**WORKING DATA**
-=-=-=-=-
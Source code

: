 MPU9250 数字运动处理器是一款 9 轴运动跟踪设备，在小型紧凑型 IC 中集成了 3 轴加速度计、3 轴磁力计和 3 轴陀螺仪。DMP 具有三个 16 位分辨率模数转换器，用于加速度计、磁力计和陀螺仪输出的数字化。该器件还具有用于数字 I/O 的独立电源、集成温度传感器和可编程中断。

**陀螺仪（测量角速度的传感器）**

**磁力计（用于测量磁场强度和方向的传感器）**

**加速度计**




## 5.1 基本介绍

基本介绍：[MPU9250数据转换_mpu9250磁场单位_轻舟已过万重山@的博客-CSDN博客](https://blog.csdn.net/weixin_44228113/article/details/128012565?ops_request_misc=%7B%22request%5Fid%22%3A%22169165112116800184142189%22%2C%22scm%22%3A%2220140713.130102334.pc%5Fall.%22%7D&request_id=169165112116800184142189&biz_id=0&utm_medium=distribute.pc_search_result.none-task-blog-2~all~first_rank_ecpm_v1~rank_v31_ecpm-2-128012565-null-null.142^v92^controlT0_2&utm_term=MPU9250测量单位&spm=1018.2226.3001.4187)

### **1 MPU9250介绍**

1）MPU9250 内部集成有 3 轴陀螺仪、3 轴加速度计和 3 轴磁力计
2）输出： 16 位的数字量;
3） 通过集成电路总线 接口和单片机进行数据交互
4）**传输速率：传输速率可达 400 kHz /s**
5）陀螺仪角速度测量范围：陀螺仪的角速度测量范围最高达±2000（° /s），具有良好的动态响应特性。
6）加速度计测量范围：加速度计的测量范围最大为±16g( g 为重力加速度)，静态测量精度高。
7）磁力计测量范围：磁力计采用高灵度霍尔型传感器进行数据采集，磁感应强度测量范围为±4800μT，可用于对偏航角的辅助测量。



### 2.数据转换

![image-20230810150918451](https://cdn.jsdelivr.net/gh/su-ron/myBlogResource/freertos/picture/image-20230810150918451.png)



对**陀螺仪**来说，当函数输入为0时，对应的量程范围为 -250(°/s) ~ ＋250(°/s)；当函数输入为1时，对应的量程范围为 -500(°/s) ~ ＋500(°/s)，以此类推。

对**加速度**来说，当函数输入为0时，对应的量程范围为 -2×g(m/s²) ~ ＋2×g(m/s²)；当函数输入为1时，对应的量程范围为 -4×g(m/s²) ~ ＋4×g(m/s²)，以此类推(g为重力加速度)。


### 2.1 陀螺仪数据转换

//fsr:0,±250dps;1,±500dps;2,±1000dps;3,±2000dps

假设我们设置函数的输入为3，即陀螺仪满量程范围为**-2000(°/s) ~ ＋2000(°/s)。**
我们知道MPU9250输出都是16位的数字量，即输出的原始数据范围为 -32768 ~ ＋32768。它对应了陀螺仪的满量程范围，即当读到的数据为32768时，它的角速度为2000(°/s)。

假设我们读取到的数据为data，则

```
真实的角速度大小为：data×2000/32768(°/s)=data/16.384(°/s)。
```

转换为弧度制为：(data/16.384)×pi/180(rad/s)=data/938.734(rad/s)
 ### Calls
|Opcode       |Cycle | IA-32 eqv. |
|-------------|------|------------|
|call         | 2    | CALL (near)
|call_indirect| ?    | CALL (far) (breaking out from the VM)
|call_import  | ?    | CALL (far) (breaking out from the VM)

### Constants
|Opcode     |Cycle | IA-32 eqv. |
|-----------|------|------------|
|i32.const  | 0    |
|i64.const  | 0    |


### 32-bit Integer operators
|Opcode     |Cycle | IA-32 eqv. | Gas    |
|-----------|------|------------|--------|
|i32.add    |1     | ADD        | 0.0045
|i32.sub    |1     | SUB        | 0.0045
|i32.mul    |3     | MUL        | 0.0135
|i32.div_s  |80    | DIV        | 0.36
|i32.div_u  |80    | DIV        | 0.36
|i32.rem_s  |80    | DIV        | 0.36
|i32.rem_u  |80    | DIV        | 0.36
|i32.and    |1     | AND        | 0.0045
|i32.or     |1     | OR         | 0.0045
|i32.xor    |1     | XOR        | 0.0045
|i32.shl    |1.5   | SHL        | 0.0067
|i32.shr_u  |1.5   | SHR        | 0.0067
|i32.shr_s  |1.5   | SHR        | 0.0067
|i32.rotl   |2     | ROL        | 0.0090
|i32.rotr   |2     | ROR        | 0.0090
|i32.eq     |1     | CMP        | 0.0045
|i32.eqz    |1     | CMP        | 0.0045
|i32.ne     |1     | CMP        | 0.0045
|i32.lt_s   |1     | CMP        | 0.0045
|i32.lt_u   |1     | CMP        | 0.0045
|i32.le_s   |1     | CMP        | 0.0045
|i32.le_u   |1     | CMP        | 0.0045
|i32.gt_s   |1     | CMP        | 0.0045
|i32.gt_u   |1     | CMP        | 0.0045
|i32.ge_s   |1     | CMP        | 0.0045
-=-=-=-=-
**PROBLEM STATEMENT**
Copy out each line in the listing that has the word "轴陀螺仪".

**RESULT**
: MPU9250 数字运动处理器是一款 9 轴运动跟踪设备，在小型紧凑型 IC 中集成了 3 轴加速度计、3 轴磁力计和 3 轴陀螺仪。DMP 具有三个 16 位分辨率模数转换器，用于加速度计、磁力计和陀螺仪输出的数字化。该器件还具有用于数字 I/O 的独立电源、集成温度传感器和可编程中断。
1）MPU9250 内部集成有 3 轴陀螺仪、3 轴加速度计和 3 轴磁力计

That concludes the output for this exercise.